Redefining The Family Vacation, Adult Style

THE hotel is modest. The flights - one from Los Angeles, the other from Boston - were long, and the stay in London will be short: just five days.

But never mind. To the trio occupying Room 301 - two empty-nest parents and their post-college daughter - such details are inconsequential. On this impromptu vacation, spurred by bargain-basement air fares and an anniversary celebration, what matters is the chance to revisit the city outside their window and catch up on the conversations that never get shared when communication depends on cross-country phone calls, e-mail missives, and answering-machine messages.

In recent years, a different kind of family trip - travel with very young children - has become a high-visibility activity. Working parents yearning for more time with preschoolers increasingly take them on business trips. More than 43 million business trips last year included children, according to the Travel Industry Association of America.

Other couples, determined not to let babies deter them from vacations-as-usual, pack Pampers and passports and head for the airport. In Sunday travel sections, parents with a flair for writing and a penchant for exotic destinations regularly outdo one another in recounting adventures with infants and toddlers in tow.

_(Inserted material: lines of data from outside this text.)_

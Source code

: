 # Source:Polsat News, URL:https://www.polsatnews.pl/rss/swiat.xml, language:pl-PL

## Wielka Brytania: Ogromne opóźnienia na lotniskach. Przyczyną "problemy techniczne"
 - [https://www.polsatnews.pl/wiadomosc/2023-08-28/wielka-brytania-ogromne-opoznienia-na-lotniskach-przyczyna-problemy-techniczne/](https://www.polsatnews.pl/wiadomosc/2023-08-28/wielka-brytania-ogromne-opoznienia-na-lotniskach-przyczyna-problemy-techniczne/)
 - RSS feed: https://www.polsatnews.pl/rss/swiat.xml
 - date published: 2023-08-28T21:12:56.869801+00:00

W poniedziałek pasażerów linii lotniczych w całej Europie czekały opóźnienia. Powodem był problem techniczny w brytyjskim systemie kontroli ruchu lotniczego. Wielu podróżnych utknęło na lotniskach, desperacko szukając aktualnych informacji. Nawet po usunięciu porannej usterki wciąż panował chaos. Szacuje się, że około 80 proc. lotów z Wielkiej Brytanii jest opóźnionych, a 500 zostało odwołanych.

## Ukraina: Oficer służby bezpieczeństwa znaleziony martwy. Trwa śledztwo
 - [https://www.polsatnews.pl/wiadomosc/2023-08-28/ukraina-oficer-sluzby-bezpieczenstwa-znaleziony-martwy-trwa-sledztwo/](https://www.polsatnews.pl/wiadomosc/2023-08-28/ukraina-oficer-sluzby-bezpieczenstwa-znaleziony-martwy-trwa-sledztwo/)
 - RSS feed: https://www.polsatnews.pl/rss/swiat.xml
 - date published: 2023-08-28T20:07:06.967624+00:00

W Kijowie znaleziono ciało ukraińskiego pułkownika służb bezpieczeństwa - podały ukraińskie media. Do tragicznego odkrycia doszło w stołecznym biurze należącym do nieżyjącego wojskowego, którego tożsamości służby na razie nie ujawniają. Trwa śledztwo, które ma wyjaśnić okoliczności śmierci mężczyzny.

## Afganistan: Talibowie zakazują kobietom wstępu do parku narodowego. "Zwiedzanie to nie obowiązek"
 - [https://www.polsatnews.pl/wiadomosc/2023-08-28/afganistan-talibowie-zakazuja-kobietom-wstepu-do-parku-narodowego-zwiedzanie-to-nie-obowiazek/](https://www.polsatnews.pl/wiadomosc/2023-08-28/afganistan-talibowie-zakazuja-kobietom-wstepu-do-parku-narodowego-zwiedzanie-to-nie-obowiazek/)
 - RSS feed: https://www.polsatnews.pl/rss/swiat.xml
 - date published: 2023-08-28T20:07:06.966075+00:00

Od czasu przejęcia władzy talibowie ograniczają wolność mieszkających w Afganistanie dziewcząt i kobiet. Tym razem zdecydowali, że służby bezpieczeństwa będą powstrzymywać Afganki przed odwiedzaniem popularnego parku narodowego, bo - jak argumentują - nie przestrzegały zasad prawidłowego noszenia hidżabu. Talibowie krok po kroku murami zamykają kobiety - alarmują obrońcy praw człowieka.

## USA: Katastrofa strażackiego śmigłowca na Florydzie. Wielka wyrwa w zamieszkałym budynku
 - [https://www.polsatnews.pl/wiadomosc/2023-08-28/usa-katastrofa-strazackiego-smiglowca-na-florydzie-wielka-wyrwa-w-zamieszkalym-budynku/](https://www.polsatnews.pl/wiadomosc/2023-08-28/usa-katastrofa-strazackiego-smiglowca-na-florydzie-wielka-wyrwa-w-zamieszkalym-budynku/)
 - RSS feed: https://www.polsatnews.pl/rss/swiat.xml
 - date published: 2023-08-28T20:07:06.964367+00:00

No destination is too far, no trip too rugged, to daunt them, as their stories attest:

Spend 22 hours on a plane to New Zealand with 11-month-old twins? Tour Thailand and Burma for a month with a toddler son? Cross the Yukon by horse and by sleigh for eight months with an 18-month-old daughter, when temperatures sometimes to 30 below?

Sure, why not?

But by the time these pint-sized world explorers graduate from college and become truly companionable, no-hassle travel mates, parents and offspring usually find themselves with separate itineraries. Vacations en famille become the stuff of distant memories. Writing from faraway hotels, each generation must settle for the postcard cliche: "Having a wonderful time. Wish you were here."

That's enough to make a case for an adult-style family rendezvous. Free from the constraints of weekday alarm clocks and weekend errands - free even from the pleasant busyness of holiday get-togethers - two generations find that conversation flows. So does laughter.

To travel with an adult child is to observe maturity and independence in action. The 10-year-old who on a previous visit to London wanted to eat at McDonald's and visit Madam Tussaud's Wax Museum has metamorphosed into a twenty-something who prefers British restaurants and the Tate Gallery. Roles frequently reverse as family members alternately play tour guide and map reader.

Two years ago a friend in California, seeking to regain equilibrium after a divorce, headed to Malaysia on vacation.

On a whim, her college-graduate daughter, who was then "between jobs and between boyfriends," accompanied her. Traveling on low-cost courier tickets, they spent several weeks sightseeing, walking beaches, and smoothing a few frayed edges in their relationship. Ever since, the mother says, "We've been great friends, and we have all these wonderful memories."

In a career-oriented age, where work predominates and leisure is too often a postponed hope, new approaches to family travel offer a chance to bridge distances and generations. From tours and camps operated exclusively for grandparents and grandchildren, to cruises featuring activities for everyone in an extended family, the message from the road is changing.

Whatever the vacation setting, instead of sending postcards across the miles, family members can deliver a revised greeting in person across a shared dinner table after a day of sightseeing:

"Having a wonderful time. Glad you're here."